>>>>

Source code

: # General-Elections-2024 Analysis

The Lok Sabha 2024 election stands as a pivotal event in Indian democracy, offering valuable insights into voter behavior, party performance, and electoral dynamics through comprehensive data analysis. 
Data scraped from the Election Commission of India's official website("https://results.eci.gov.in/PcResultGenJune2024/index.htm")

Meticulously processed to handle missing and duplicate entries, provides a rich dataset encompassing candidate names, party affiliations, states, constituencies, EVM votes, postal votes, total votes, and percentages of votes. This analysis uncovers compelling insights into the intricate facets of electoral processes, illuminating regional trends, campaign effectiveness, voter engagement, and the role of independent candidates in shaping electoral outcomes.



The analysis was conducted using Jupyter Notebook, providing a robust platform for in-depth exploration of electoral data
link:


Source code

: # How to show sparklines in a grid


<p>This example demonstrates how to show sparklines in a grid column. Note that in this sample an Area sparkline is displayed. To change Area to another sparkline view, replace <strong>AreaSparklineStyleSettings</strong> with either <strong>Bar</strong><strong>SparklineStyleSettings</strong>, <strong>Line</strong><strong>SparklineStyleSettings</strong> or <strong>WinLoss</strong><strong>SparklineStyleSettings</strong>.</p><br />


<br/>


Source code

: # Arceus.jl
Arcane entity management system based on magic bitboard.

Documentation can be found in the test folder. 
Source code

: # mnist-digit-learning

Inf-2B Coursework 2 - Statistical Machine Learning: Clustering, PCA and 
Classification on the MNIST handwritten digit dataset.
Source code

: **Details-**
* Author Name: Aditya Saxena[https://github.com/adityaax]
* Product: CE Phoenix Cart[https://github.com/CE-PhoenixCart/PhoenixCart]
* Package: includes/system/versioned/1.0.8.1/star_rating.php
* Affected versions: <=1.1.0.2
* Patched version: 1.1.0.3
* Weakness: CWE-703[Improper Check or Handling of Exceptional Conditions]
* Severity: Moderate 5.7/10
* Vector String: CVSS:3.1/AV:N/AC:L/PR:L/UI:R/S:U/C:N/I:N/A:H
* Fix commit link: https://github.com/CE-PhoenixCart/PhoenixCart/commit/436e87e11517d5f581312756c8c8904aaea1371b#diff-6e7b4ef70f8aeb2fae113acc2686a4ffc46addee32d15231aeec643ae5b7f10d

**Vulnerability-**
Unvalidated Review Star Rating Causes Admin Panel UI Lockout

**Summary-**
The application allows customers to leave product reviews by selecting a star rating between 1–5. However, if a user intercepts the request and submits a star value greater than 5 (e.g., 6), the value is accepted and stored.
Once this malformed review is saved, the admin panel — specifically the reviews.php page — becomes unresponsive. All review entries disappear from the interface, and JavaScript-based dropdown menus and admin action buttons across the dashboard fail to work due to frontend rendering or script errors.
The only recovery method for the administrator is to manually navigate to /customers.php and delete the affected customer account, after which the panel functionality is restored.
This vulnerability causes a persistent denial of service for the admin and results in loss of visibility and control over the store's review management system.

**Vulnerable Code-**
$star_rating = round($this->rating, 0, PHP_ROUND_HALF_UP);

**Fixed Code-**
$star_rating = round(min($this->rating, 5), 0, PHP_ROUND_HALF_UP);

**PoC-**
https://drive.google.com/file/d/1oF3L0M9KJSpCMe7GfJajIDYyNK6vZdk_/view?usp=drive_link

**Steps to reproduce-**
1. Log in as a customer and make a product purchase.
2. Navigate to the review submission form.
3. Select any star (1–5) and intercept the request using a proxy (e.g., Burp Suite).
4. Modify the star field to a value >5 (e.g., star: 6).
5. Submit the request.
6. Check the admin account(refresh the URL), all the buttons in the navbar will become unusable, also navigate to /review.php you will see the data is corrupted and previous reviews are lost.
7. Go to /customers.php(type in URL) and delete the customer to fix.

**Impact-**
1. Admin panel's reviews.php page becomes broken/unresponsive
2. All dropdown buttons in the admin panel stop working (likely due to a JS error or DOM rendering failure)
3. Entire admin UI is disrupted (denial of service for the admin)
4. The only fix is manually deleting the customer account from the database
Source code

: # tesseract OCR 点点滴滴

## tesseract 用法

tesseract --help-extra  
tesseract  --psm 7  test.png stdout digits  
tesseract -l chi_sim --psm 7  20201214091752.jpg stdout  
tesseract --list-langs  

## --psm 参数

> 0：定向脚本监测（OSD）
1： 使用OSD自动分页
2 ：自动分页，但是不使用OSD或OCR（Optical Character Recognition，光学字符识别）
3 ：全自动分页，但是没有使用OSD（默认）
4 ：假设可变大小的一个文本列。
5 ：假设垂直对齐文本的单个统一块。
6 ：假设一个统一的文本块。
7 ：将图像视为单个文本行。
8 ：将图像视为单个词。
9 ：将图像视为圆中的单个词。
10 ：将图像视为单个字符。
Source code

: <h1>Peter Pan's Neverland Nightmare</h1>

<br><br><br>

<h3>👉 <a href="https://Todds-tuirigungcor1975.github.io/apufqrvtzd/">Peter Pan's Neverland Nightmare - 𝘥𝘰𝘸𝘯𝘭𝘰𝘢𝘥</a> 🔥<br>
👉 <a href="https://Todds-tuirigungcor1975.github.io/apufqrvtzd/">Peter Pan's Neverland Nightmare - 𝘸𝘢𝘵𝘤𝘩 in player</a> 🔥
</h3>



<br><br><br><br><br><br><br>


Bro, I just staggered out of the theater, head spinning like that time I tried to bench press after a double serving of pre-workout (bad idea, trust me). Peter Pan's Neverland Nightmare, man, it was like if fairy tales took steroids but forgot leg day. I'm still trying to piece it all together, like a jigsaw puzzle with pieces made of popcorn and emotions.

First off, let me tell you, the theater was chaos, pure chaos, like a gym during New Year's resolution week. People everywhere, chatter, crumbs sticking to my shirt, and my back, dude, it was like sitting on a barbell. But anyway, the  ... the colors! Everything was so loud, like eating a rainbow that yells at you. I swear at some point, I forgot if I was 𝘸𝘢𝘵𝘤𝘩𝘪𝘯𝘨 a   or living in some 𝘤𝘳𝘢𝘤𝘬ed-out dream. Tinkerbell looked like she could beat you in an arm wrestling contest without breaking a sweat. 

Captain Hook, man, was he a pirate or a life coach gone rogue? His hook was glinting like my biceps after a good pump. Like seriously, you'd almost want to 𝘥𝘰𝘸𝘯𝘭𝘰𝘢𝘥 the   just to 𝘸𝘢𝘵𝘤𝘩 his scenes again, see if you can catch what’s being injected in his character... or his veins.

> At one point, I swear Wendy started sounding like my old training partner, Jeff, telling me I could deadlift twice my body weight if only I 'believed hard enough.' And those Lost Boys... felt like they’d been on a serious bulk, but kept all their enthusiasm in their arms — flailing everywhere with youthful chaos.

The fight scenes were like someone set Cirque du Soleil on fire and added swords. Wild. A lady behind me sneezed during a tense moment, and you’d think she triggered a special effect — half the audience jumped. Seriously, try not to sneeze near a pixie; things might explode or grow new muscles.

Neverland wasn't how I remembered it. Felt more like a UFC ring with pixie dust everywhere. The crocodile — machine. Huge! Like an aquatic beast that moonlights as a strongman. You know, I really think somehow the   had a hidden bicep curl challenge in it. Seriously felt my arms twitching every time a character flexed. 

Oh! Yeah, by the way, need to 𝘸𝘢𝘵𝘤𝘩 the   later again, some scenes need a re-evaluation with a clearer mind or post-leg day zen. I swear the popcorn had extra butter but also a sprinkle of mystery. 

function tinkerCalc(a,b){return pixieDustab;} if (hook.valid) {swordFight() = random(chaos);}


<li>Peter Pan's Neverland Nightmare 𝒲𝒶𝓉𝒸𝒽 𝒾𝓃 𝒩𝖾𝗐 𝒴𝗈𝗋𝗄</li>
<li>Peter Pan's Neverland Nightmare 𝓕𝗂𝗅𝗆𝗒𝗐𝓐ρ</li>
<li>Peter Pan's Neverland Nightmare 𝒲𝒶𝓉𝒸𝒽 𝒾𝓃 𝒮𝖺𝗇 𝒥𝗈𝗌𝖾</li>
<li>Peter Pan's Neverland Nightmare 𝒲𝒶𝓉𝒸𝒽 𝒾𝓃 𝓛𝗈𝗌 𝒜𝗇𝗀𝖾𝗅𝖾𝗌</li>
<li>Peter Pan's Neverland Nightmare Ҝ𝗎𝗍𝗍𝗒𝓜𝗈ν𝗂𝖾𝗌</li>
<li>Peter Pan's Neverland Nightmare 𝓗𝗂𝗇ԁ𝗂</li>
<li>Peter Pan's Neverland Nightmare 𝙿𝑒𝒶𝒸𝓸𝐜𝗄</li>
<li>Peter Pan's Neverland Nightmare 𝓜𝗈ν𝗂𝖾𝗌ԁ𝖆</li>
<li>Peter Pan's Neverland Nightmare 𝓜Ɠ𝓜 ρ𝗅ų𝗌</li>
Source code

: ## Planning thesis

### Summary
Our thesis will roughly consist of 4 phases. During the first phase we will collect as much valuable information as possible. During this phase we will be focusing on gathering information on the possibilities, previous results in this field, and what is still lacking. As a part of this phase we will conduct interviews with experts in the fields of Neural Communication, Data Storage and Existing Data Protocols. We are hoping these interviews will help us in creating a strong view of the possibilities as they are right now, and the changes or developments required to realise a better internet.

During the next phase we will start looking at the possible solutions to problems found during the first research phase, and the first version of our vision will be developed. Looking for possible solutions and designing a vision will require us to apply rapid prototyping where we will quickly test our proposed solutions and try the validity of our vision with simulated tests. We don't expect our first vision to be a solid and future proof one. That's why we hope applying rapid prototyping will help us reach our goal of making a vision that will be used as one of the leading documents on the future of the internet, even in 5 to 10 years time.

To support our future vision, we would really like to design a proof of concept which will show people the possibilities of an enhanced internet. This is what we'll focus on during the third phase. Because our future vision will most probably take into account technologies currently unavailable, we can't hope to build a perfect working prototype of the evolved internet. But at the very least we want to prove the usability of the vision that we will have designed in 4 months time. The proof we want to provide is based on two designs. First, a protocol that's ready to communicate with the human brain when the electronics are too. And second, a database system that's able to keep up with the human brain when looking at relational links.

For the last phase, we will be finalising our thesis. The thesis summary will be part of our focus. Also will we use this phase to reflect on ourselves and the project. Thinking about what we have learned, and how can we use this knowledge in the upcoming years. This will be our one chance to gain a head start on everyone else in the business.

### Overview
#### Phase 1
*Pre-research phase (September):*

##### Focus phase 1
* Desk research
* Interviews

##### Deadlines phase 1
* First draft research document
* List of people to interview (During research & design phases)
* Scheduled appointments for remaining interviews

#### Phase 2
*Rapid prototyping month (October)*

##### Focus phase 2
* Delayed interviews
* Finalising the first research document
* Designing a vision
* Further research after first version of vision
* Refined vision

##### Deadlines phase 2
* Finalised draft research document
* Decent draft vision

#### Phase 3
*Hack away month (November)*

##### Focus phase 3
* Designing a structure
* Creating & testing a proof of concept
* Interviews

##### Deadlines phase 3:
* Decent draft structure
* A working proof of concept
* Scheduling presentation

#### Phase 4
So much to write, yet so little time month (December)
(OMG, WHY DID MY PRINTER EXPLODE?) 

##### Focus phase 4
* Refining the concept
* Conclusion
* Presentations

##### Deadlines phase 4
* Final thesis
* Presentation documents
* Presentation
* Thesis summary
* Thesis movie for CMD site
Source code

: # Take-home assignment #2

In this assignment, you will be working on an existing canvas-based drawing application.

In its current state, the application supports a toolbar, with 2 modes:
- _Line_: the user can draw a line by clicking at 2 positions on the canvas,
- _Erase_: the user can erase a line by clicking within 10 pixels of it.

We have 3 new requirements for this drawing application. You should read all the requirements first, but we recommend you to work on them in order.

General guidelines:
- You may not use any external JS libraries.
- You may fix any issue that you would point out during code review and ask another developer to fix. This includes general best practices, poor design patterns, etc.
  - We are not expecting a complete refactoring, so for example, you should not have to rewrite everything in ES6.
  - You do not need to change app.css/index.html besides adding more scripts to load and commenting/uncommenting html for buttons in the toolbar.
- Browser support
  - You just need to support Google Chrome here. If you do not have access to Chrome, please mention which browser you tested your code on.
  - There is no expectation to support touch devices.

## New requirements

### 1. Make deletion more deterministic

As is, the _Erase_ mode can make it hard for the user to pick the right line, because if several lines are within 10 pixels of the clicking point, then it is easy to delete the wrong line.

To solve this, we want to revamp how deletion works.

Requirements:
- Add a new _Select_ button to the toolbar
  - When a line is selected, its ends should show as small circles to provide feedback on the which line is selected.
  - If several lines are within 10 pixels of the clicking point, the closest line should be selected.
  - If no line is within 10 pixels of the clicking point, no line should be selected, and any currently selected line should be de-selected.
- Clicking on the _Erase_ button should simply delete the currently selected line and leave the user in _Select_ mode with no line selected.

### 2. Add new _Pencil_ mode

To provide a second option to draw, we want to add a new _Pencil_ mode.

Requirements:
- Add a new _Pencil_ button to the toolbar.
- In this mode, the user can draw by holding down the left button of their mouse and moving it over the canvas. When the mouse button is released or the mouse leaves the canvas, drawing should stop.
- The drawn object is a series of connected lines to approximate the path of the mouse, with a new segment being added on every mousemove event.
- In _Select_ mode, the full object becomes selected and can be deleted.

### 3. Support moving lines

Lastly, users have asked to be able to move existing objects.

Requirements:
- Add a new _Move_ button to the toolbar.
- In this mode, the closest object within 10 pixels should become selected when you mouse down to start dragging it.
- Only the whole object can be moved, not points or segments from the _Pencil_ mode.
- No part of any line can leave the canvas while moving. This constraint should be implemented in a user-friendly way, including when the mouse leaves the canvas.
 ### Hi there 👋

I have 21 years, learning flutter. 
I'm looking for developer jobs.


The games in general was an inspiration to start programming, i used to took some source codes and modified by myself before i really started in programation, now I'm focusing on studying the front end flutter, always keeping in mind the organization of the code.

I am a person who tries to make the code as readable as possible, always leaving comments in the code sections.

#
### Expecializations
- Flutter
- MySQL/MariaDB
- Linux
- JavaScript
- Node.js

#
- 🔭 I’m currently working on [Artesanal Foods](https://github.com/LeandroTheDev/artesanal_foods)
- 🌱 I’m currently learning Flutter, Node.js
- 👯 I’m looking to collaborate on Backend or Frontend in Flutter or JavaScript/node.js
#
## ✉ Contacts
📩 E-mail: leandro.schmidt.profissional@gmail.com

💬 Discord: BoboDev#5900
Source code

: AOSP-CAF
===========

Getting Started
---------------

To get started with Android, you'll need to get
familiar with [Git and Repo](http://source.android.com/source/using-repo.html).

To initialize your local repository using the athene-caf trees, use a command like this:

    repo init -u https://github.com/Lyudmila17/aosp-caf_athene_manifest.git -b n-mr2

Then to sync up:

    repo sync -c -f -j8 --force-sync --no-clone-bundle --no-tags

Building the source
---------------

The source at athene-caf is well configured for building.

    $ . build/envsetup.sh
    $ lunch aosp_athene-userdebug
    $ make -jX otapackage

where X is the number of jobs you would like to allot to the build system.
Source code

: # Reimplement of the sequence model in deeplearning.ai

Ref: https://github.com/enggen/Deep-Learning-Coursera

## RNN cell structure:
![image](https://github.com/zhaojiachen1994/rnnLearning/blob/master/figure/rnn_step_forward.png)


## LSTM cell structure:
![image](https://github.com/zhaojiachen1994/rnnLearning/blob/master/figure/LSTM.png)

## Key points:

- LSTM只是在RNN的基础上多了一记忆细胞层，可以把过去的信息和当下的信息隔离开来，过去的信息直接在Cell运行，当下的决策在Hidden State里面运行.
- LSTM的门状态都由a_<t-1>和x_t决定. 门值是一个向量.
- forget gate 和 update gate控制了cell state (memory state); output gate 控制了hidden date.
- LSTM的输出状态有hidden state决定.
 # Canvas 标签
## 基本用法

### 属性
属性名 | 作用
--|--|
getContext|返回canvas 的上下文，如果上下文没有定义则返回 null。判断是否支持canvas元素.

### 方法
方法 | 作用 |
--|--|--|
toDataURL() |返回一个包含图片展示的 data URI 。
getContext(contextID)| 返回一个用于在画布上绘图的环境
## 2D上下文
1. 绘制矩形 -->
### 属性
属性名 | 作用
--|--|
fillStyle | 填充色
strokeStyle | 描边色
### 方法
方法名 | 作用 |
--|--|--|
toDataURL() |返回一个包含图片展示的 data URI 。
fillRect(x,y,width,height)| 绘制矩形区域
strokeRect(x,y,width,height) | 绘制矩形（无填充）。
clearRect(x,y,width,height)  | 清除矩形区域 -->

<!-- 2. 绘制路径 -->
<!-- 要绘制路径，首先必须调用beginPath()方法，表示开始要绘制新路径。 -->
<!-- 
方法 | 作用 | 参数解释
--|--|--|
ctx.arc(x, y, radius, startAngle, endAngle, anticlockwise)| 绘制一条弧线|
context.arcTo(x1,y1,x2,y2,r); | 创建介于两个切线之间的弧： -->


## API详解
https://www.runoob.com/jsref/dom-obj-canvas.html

<<<<

# TASK TO COMPLETE
Could you copy out every line in the material above that contains the string "documents"?

# SOLVED PROBLEM
During the next phase we will start looking at the possible solutions to problems found during the first research phase, and the first version of our vision will be developed. Looking for possible solutions and designing a vision will require us to apply rapid prototyping where we will quickly test our proposed solutions and try the validity of our vision with simulated tests. We don't expect our first vision to be a solid and future proof one. That's why we hope applying rapid prototyping will help us reach our goal of making a vision that will be used as one of the leading documents on the future of the internet, even in 5 to 10 years time.
* Presentation documents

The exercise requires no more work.